▶ [Problem to solve]:
Look through the records and copy each line with the string "Relación" in it.

▶ [Available data]:
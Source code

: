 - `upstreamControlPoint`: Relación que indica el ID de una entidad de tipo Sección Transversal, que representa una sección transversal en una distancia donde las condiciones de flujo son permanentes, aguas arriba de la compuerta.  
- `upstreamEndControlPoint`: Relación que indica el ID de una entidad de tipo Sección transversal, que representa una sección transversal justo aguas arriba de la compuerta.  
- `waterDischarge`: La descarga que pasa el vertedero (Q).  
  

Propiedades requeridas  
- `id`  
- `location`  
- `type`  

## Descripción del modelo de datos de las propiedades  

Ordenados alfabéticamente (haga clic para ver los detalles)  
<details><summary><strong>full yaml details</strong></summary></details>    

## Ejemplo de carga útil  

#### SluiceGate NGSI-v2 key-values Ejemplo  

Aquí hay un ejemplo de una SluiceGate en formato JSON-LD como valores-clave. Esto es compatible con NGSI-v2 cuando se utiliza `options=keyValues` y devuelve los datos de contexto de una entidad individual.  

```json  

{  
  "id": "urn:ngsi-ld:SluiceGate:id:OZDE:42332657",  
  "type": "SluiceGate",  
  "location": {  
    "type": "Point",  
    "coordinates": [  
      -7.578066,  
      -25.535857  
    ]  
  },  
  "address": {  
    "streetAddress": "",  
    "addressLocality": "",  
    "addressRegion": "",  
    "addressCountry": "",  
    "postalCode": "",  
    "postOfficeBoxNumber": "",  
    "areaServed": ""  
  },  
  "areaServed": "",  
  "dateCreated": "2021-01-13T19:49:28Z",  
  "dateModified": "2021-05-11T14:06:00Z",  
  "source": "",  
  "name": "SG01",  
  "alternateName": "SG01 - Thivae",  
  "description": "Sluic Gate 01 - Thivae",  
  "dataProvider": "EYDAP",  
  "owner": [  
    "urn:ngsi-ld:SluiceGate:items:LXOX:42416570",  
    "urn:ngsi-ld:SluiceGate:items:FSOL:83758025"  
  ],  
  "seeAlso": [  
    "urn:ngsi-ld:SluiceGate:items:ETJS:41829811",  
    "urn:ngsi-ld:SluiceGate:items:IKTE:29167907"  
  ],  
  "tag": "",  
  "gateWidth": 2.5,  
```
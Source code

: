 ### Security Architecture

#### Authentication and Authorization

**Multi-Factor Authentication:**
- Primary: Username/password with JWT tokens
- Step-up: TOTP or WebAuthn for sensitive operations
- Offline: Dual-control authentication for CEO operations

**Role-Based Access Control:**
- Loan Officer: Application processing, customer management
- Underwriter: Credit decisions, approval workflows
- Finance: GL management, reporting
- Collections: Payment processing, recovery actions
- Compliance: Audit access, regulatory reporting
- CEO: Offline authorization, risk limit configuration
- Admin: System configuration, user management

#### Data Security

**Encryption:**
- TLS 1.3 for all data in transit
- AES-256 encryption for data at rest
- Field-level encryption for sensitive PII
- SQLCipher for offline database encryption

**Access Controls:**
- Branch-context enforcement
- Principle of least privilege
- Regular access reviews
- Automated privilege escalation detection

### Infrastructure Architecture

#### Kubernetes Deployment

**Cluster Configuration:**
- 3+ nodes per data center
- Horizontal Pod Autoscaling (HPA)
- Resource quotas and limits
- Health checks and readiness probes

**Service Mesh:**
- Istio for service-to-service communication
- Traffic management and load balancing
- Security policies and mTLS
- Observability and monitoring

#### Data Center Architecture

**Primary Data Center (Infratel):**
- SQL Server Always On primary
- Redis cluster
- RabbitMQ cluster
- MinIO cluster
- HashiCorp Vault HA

▶ [Task output]:
: - `upstreamControlPoint`: Relación que indica el ID de una entidad de tipo Sección Transversal, que representa una sección transversal en una distancia donde las condiciones de flujo son permanentes, aguas arriba de la compuerta.  
- `upstreamEndControlPoint`: Relación que indica el ID de una entidad de tipo Sección transversal, que representa una sección transversal justo aguas arriba de la compuerta.  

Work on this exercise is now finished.